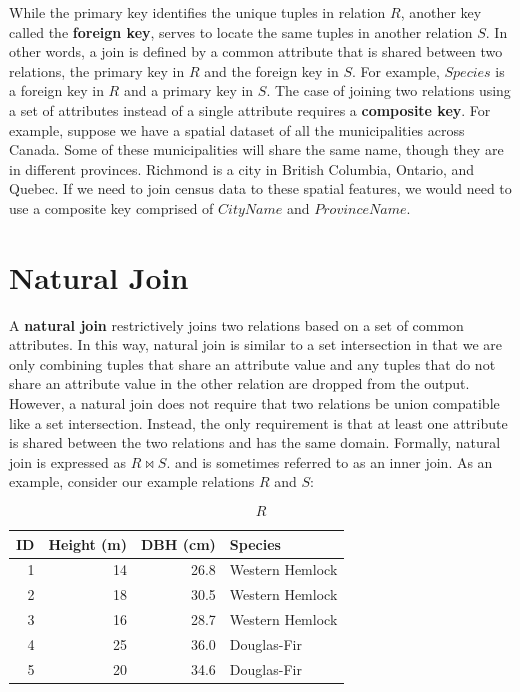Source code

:\documentclass[
]{book}
\begin{document}
While the primary key identifies the unique tuples in relation \(R\), another key called the \textbf{foreign key}, serves to locate the same tuples in another relation \(S\). In other words, a join is defined by a common attribute that is shared between two relations, the primary key in \(R\) and the foreign key in \(S\). For example, \(Species\) is a foreign key in \(R\) and a primary key in \(S\). The case of joining two relations using a set of attributes instead of a single attribute requires a \textbf{composite key}. For example, suppose we have a spatial dataset of all the municipalities across Canada. Some of these municipalities will share the same name, though they are in different provinces. Richmond is a city in British Columbia, Ontario, and Quebec. If we need to join census data to these spatial features, we would need to use a composite key comprised of \(CityName\) and \(ProvinceName\).

\hypertarget{natural-join}{%
\section{Natural Join}\label{natural-join}}

A \textbf{natural join} restrictively joins two relations based on a set of common attributes. In this way, natural join is similar to a set intersection in that we are only combining tuples that share an attribute value and any tuples that do not share an attribute value in the other relation are dropped from the output. However, a natural join does not require that two relations be union compatible like a set intersection. Instead, the only requirement is that at least one attribute is shared between the two relations and has the same domain. Formally, natural join is expressed as \(R⋈S\). and is sometimes referred to as an inner join. As an example, consider our example relations \(R\) and \(S\):

\[R\]

\begin{tabular}{rrrl}
\toprule
ID & Height (m) & DBH (cm) & Species\\
\midrule
1 & 14 & 26.8 & Western Hemlock\\
2 & 18 & 30.5 & Western Hemlock\\
3 & 16 & 28.7 & Western Hemlock\\
4 & 25 & 36.0 & Douglas-Fir\\
5 & 20 & 34.6 & Douglas-Fir\\
\bottomrule
\end{tabular}
\end{document}
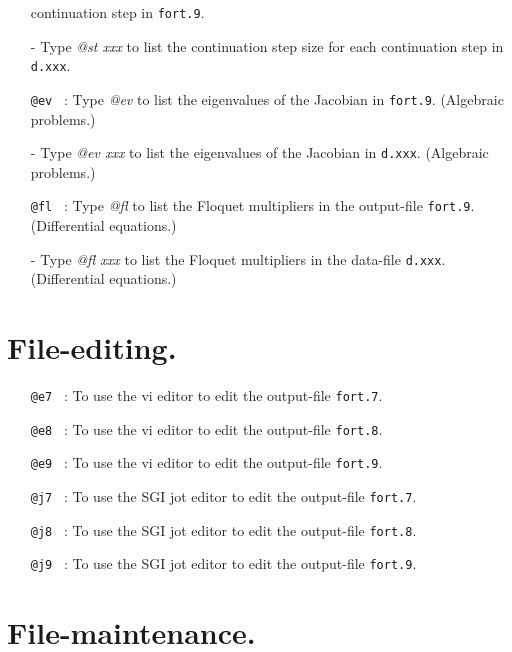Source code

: \documentclass[12pt]{report}
\begin{document}
\begin{itemize}
  continuation step in  {\tt fort.9}. 
  \item[-]
   Type {\it @st xxx} to list the continuation step size for each
  continuation step in {\tt d.xxx}. 
\item[\tt @ev]~:
  Type {\it @ev} to list the eigenvalues of the Jacobian 
  in {\tt fort.9}. 
  (Algebraic problems.)
  \item[-]
   Type {\it @ev xxx} to list the eigenvalues of the Jacobian 
  in {\tt d.xxx}. 
  (Algebraic problems.)
\item[\tt @fl]~:
  Type {\it @fl} to list the Floquet multipliers
  in the output-file {\tt fort.9}. 
  (Differential equations.)
  \item[-]
   Type {\it @fl xxx} to list the Floquet multipliers 
  in the data-file {\tt d.xxx}. 
  (Differential equations.)
\end{itemize}

\section{ File-editing.} 

\begin{itemize}

\item[\tt @e7]~:
  To use the vi editor to edit the output-file {\tt fort.7}.
\item[\tt @e8]~:
  To use the vi editor to edit the output-file {\tt fort.8}.
\item[\tt @e9]~:
  To use the vi editor to edit the output-file {\tt fort.9}.
\item[\tt @j7]~:
  To use the SGI jot editor to edit the output-file {\tt fort.7}.
\item[\tt @j8]~:
  To use the SGI jot editor to edit the output-file {\tt fort.8}.
\item[\tt @j9]~:
  To use the SGI jot editor to edit the output-file {\tt fort.9}.
  
\end{itemize}

\section{ File-maintenance.} 
\end{document}
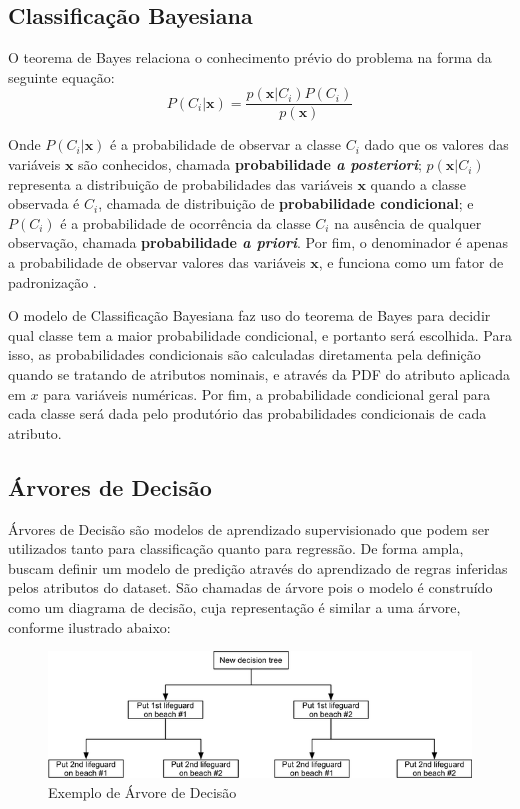 \documentclass{homework}
\begin{document}
\subsection{Classificação Bayesiana}

O teorema de Bayes relaciona o conhecimento prévio do problema na forma da seguinte equação:
\begin{equation}
    P(C_i|\mathbf{x}) = \frac{p(\mathbf{x}|C_i)P(C_i)}{p(\mathbf{x})}
\end{equation}

Onde $P(C_i|\mathbf{x})$ é a probabilidade de observar a classe $C_i$ dado que os valores das variáveis $\mathbf{x}$ são
conhecidos, chamada \textbf{probabilidade \textit{a posteriori}}; $p(\mathbf{x}|C_i)$ representa a distribuição de
probabilidades das variáveis $\mathbf{x}$ quando a classe observada é $C_i$, chamada de distribuição de 
\textbf{probabilidade condicional}; e $P(C_i)$ é a probabilidade de ocorrência da classe $C_i$ na ausência de qualquer
observação, chamada \textbf{probabilidade \textit{a priori}}. Por fim, o denominador é apenas a probabilidade de
observar valores das variáveis $\mathbf{x}$, e funciona como um fator de padronização \cite{evsukoff}.

O modelo de Classificação Bayesiana faz uso do teorema de Bayes para decidir qual classe tem a maior probabilidade
condicional, e portanto será escolhida. Para isso, as probabilidades condicionais são calculadas diretamenta pela
definição quando se tratando de atributos nominais, e através da PDF do atributo aplicada em $x$ para variáveis
numéricas. Por fim, a probabilidade condicional geral para cada classe será dada pelo produtório das probabilidades
condicionais de cada atributo.

\subsection{Árvores de Decisão}
\label{dt}

Árvores de Decisão são modelos de aprendizado supervisionado que podem ser utilizados tanto para classificação quanto
para regressão. De forma ampla, buscam definir um modelo de predição através do aprendizado de regras inferidas pelos
atributos do dataset. São chamadas de árvore pois o modelo é construído como um diagrama de decisão, cuja representação
é similar a uma árvore, conforme ilustrado abaixo:

\begin{figure}[htbp]
    \centerline{\includegraphics[scale=2]{decision_tree.png}}
    \label{decision_tree}
    \caption{Exemplo de Árvore de Decisão \cite{decision_tree}}
\end{figure}
\end{document}
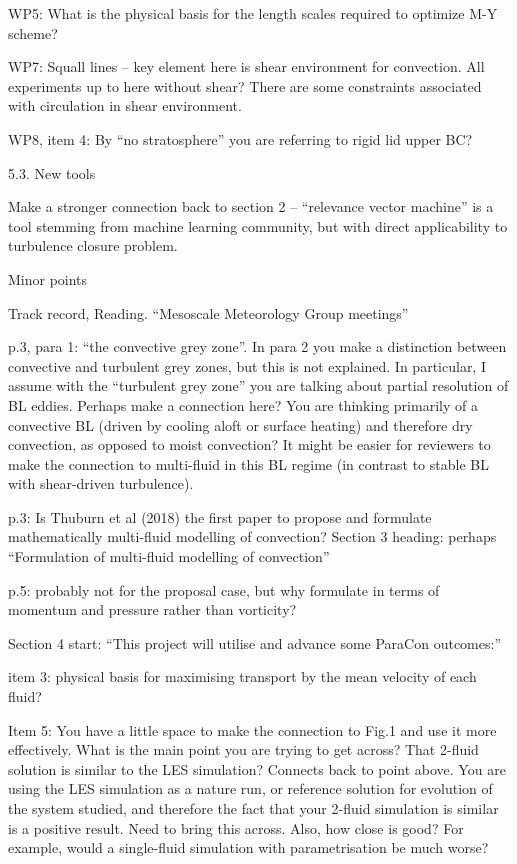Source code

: \documentclass[11pt,a4paper]{article}
\begin{document}
{{\color{blue}
WP5: What is the physical basis for the length scales required to optimize M-Y scheme? }

WP7: Squall lines – key element here is shear environment for convection. All experiments up to here without shear? There are some constraints associated with circulation in shear environment. 

WP8, item 4: By “no stratosphere” you are referring to rigid lid upper BC? 

5.3. New tools 

{\color{blue}
Make a stronger connection back to section 2 –  “relevance vector machine” is a tool stemming from machine learning community, but with direct applicability to turbulence closure problem. }

Minor points 

{\color{blue}
Track record, Reading. “Mesoscale Meteorology Group meetings” }

p.3, para 1: “the convective grey zone”. In para 2 you make a distinction between convective and turbulent grey zones, but this is not explained. In particular, I assume with the “turbulent grey zone” you are talking about partial resolution of BL eddies. Perhaps make a connection here? You are thinking primarily of a convective BL (driven by cooling aloft or surface heating) and therefore dry convection, as opposed to moist convection? It might be easier for reviewers to make the connection to multi-fluid in this BL regime (in contrast to stable BL with shear-driven turbulence). 

{\color{blue}
p.3: Is Thuburn et al (2018) the first paper to propose and formulate mathematically multi-fluid modelling of convection? 
Section 3 heading: perhaps “Formulation of multi-fluid modelling of convection”  }

{\color{blue}
p.5: probably not for the proposal case, but why formulate in terms of momentum and pressure rather than vorticity? }

{\color{blue}
Section 4 start: “This project will utilise and advance some ParaCon outcomes:” }

{\color{blue}
item 3: physical basis for maximising transport by the mean velocity of each fluid? }

Item 5: You have a little space to make the connection to Fig.1 and use it more effectively. What is the main point you are trying to get across? That 2-fluid solution is similar to the LES simulation? Connects back to point above. You are using the LES simulation as a nature run, or reference solution for evolution of the system studied, and therefore the fact that your 2-fluid simulation is similar is a positive result. Need to bring this across. Also, how close is good? For example, would a single-fluid simulation with parametrisation be much worse? 

}
\end{document}
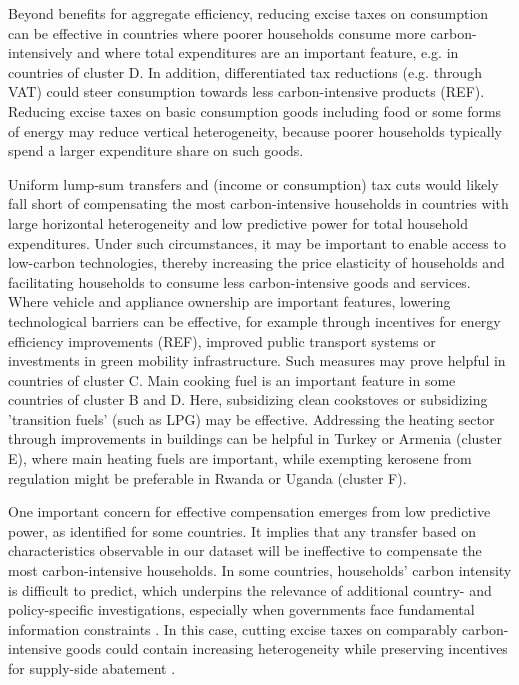 \documentclass[12pt, a4paper]{article}
\begin{document}
Beyond benefits for aggregate efficiency, reducing excise taxes on consumption can be effective in countries where poorer households consume more carbon-intensively and where total expenditures are an important feature, e.g. in countries of cluster D. In addition, differentiated tax reductions (e.g. through VAT) could steer consumption towards less carbon-intensive products (REF). Reducing excise taxes on basic consumption goods including food or some forms of energy may reduce vertical heterogeneity, because poorer households typically spend a larger expenditure share on such goods. 

Uniform lump-sum transfers and (income or consumption) tax cuts would likely fall short of compensating the most carbon-intensive households in countries with large horizontal heterogeneity and low predictive power for total household expenditures. Under such circumstances, it may be important to enable access to low-carbon technologies, thereby increasing the price elasticity of households and facilitating households to consume less carbon-intensive goods and services. Where vehicle and appliance ownership are important features, lowering technological barriers can be effective, for example through incentives for energy efficiency improvements (REF), improved public transport systems or investments in green mobility infrastructure. Such measures may prove helpful in countries of cluster C. %
Main cooking fuel is an important feature in some countries of cluster B and D. Here, subsidizing clean cookstoves or subsidizing 'transition fuels' (such as LPG) may be effective. Addressing the heating sector through improvements in buildings can be helpful in Turkey or Armenia (cluster E), where main heating fuels are important, while exempting kerosene from regulation might be preferable in Rwanda or Uganda (cluster F). %

One important concern for effective compensation emerges from low predictive power, as identified for some countries. It implies that any transfer based on characteristics observable in our dataset will be ineffective to compensate the most carbon-intensive households. In some countries, households' carbon intensity is difficult to predict, which underpins the relevance of additional country- and policy-specific investigations, especially when governments face fundamental information constraints \autocite{Mirrlees.1971}. In this case, cutting excise taxes on comparably carbon-intensive goods could contain increasing heterogeneity while preserving incentives for supply-side abatement \autocite{Goulder.2008}.
\end{document}
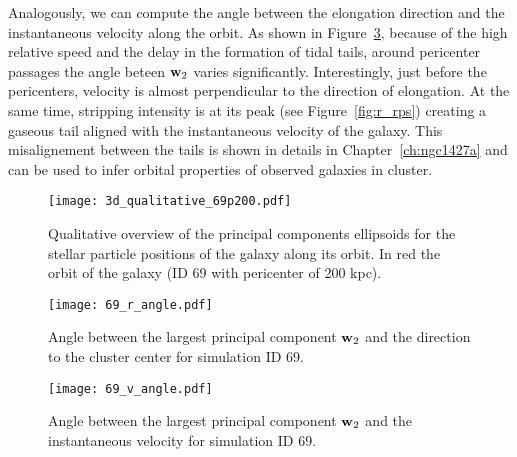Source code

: Analogously, we can compute the angle between the elongation direction and the instantaneous velocity along the orbit.
As shown in Figure~\ref{fig:pca_angle_v}, because of the high relative speed and the delay in the formation of tidal tails, around pericenter passages the angle beteen $\boldsymbol{\mathbf{w}}_2$ varies significantly.
Interestingly, just before the pericenters, velocity is almost perpendicular to the direction of elongation.
At the same time, stripping intensity is at its peak (see Figure~\ref{fig:r_rps}) creating a gaseous tail aligned with the instantaneous velocity of the galaxy.
This misalignement between the tails is shown in details in Chapter~\ref{ch:ngc1427a} and can be used to infer orbital properties of observed galaxies in cluster.

\begin{figure}
\centering
\texttt{[image: 3d\_qualitative\_69p200.pdf]}
\caption{Qualitative overview of the principal components ellipsoids for the stellar particle positions of the galaxy along its orbit.
In red the orbit of the galaxy (ID 69 with pericenter of 200 kpc).}
\label{fig:pca}
\end{figure}

\begin{figure}
\centering
\texttt{[image: 69\_r\_angle.pdf]}
\caption{Angle between the largest principal component $\boldsymbol{\mathbf{w}}_2$ and the direction to the cluster center for simulation ID 69.}
\label{fig:pca_angle_r}
\end{figure}
\begin{figure}
\centering
\texttt{[image: 69\_v\_angle.pdf]}
\caption{Angle between the largest principal component $\boldsymbol{\mathbf{w}}_2$ and the instantaneous velocity for simulation ID 69.}
\label{fig:pca_angle_v}
\end{figure}

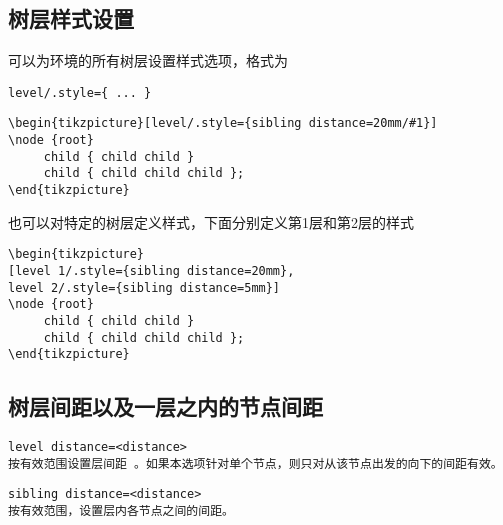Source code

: \documentclass[UTF8]{ctexart}
\begin{document}
\subsection{ 树层样式设置 }

可以为环境的所有树层设置样式选项，格式为
\begin{lstlisting}
level/.style={ ... }
\end{lstlisting}
\begin{lstlisting}
\begin{tikzpicture}[level/.style={sibling distance=20mm/#1}]
\node {root}
     child { child child }
     child { child child child };
\end{tikzpicture}
\end{lstlisting}

也可以对特定的树层定义样式，下面分别定义第1层和第2层的样式
\begin{lstlisting}
\begin{tikzpicture}
[level 1/.style={sibling distance=20mm},
level 2/.style={sibling distance=5mm}]
\node {root}
     child { child child }
     child { child child child };
\end{tikzpicture}
\end{lstlisting}




\subsection{ 树层间距以及一层之内的节点间距 }

\begin{lstlisting}
level distance=<distance>
按有效范围设置层间距 。如果本选项针对单个节点，则只对从该节点出发的向下的间距有效。
\end{lstlisting}
\begin{lstlisting}
sibling distance=<distance>
按有效范围，设置层内各节点之间的间距。
\end{lstlisting}
\end{document}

● Aim of the task:
Everything from the line with "WP8, item 4: By" through the line with "Track record, Reading." in the listing above must be retyped exactly, with nothing added.

● Task answer:
WP8, item 4: By “no stratosphere” you are referring to rigid lid upper BC? 

5.3. New tools 

{\color{blue}
Make a stronger connection back to section 2 –  “relevance vector machine” is a tool stemming from machine learning community, but with direct applicability to turbulence closure problem. }

Minor points 

{\color{blue}
Track record, Reading. “Mesoscale Meteorology Group meetings” }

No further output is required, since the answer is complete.